All in the Sizing

No matter how efficient your air conditioner is, it needs to be sized correctly for maximum comfort and minimum energy expense. The key is proper balance between the condenser, where the refrigerant is pressurized and cooled, and the evaporator, where indoor air is cooled and dehumidified before being circulated through the house's ductwork by the air handler.

Condensers are sized by the refrigeration ton, or "ton" for short. That's the amount of refrigeration needed to freeze one ton of water in 24 hours — 12,000 Btus per hour. As a general rule, it takes a ton of air-conditioning to cool 1,000 square feet of well-insulated space. When recommending size, a savvy air-conditioning contractor will take into account the home's layout, insulation levels, air leakage, sun exposure, and general climate.

Undersizing a system can overwork the condenser and clog it with frost, which shuts the system down (for a time). But according to Richard Trethewey, This Old House's plumbing, heating, and cooling expert, oversizing is the more common problem because contractors tend to jack up the tonnage in hopes of avoiding future complaints. "More is not better," Richard warns. The house cools down so quickly that the thermostat shuts off the air handler before it has a chance to fully circulate and dehumidify the inside air. "Your house ends up feeling cold and clammy," he says. His advice: Tell your contractor that you intend to keep the summer thermostat at 75 degrees — perfectly comfortable if the inside air has been sufficiently dehumidified.

Richard also recommends investing in a two-stage compressor, which works at full power only on the hottest days. The rest of the time, it doesn't compress (and, by extension, cool) the refrigerant as much, so the air handler operates longer and has more time to squeeze humidity out of the indoor air. "You save energy and you're more comfortable," he says. "How can you beat that?"

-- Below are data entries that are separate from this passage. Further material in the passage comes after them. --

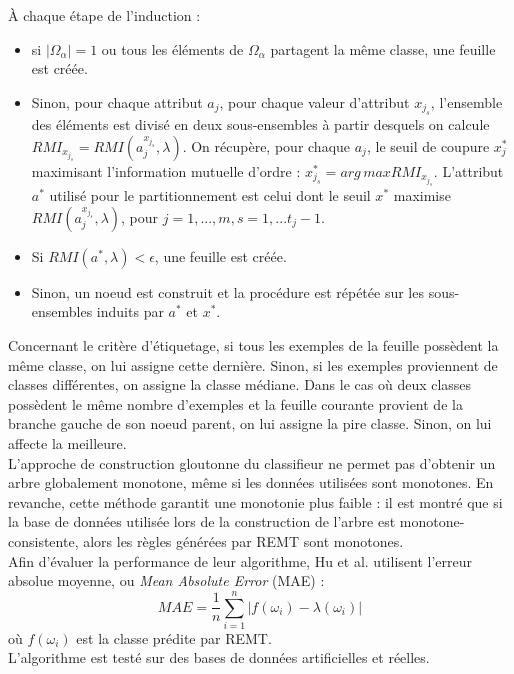 \documentclass[a4paper]{article}
\begin{document}
\noindent À chaque étape de l'induction :
\begin{itemize}
    \item si $|\Omega_{\alpha}| = 1$ ou tous les éléments
de $\Omega_{\alpha}$ partagent la même classe, une feuille est créée. 
    \item Sinon, pour chaque attribut $a_j$, pour chaque valeur d'attribut $x_{j_s}$, l'ensemble
des éléments est divisé en deux sous-ensembles à partir desquels on calcule
$RMI_{x_{j_s}} = RMI(a^{x_{j_s}}_j, \lambda)$. On récupère, pour chaque $a_j$,
le seuil de coupure $x^*_j$ maximisant l'information mutuelle d'ordre :
$x^*_{j_s} = arg\,max RMI_{x_{j_s}}.$ L'attribut $a^*$ utilisé pour le
partitionnement est celui dont le seuil $x^*$ maximise
$RMI(a^{x_{j_s}}_j,\lambda)$, pour $j=1,...,m, s=1,...t_j-1.$ 
    \item Si $RMI(a^*,
\lambda) < \epsilon$, une feuille est créée. 
    \item Sinon, un noeud est construit et la
procédure est répétée sur les sous-ensembles induits par $a^*$ et $x^*$. \\
\end{itemize}

Concernant le critère d'étiquetage, si tous les exemples de la feuille possèdent
la même classe, on lui assigne cette dernière. Sinon, si les exemples
proviennent de classes différentes, on assigne la classe médiane. Dans le cas où
deux classes possèdent le même nombre d'exemples et la feuille courante provient
de la branche gauche de son noeud parent, on lui assigne la pire classe. Sinon,
on lui affecte la meilleure.  \\

L'approche de construction gloutonne du classifieur ne permet pas d'obtenir un
arbre globalement monotone, même si les données utilisées sont monotones. En
revanche, cette méthode garantit une monotonie plus faible : il est montré que
si la base de données utilisée lors de la construction de l'arbre est
monotone-consistente, alors les règles générées par REMT sont monotones. \\

Afin d'évaluer la performance de leur algorithme, Hu et al. utilisent l'erreur absolue moyenne, ou
\emph{Mean Absolute Error} (MAE) :
$$ MAE = \frac{1}{n} \sum_{i=1}^{n}|f(\omega_i) - \lambda(\omega_i)| $$
où $f(\omega_i)$ est la classe prédite par REMT. \\

L'algorithme est testé sur des bases de données artificielles et réelles. 
\end{document}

Still, before you run out and replace your old system with a new and improved one, do some homework. The amount you should invest depends on how many days you're likely to run it and your cost of electricity. "You don't want to spend $2,000 for a system that saves you $100 a year," Richard says, especially since condensers last only about 15 years. And when it's time for an upgrade, make sure to replace the evaporator at the same time. If you try mixing old and new components, you'll probably end up with a ruined compressor and no AC when you need it most. And that's definitely not cool.

The Refrigeration Cycle

Refrigerant exits the compressor (1) as a hot, highly pressurized gas and is pumped through the condenser (2), coils of tubes embedded in a matrix of thin metal fins. A fan (3) sucks outside air past the fins, cooling the coils and condensing the refrigerant into a liquid. The compressor pushes the cold liquid through a filter/drier (4) that removes moisture and other contaminants. From there it enters the air handler inside the house. An expansion valve (5) turns the liquid to a mist as it enters another coil of tubing, the evaporator (6). A blower (7) moves warm air from the house across those chilly coils, which absorb the heat and condense any humidity out of the air. (Condensate collects in a pan; a tube takes it outside.) As this drier, cooler air passes into the ducts and through the house, the refrigerant warms up, turns back into a gas, and returns to the compressor, where the cycle starts over again.

Install It Right

Richard Trethewey has seen even professional HVAC contractors make installation mistakes over the years. Here are a few of the most common:
Refrigerant overdose: "There's a cowboy mentality that says jam a little more gas in, but you need a precise amount and no more, or the system won't cool properly."
Overly long pipes: "Refrigerant lines are typically limited to 50 feet. Longer than that means the refrigerant can't complete its cycle, and the condenser will run forever."
Insufficient clearance: "The condenser usually needs about two feet around it in every direction, so enough air can circulate and pull the heat out."